> _RECORDED DATA_:
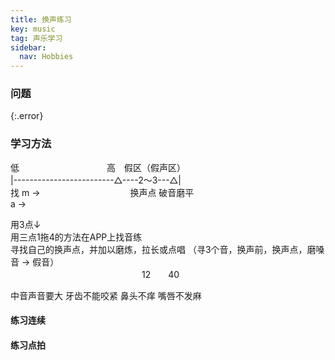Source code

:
 ```yaml
---
title: 换声练习
key: music
tag: 声乐学习
sidebar:
  nav: Hobbies
---
```


### 问题

{:.error}

<!--more-->

### 学习方法

低　　　　　　　　　　高　假区（假声区）  
|-------------------------△----2～3---△|  
找 m → 　　　　　　　　　　换声点 破音磨平  
a →

用3点↓   
用三点1拖4的方法在APP上找音练  
寻找自己的换声点，并加以磨炼，拉长或点唱 （寻3个音，换声前，换声点，磨嗓音 → 假音）  
　　　　　　　　　　　　　　　12　　40

中音声音要大 牙齿不能咬紧 鼻头不痒 嘴唇不发麻
#### 练习连续

#### 练习点拍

> _EXERCISE BRIEF_:
Could you repeat all of the entries exactly, without any of the images?

> _COMPLETED TASK_:
Source code

:
 ```yaml
---
title: 换声练习
key: music
tag: 声乐学习
sidebar:
  nav: Hobbies
---
```


### 问题

{:.error}

<!--more-->

### 学习方法

低　　　　　　　　　　高　假区（假声区）  
|-------------------------△----2～3---△|  
找 m → 　　　　　　　　　　换声点 破音磨平  
a →

用3点↓   
用三点1拖4的方法在APP上找音练  
寻找自己的换声点，并加以磨炼，拉长或点唱 （寻3个音，换声前，换声点，磨嗓音 → 假音）  
　　　　　　　　　　　　　　　12　　40

中音声音要大 牙齿不能咬紧 鼻头不痒 嘴唇不发麻
#### 练习连续

#### 练习点拍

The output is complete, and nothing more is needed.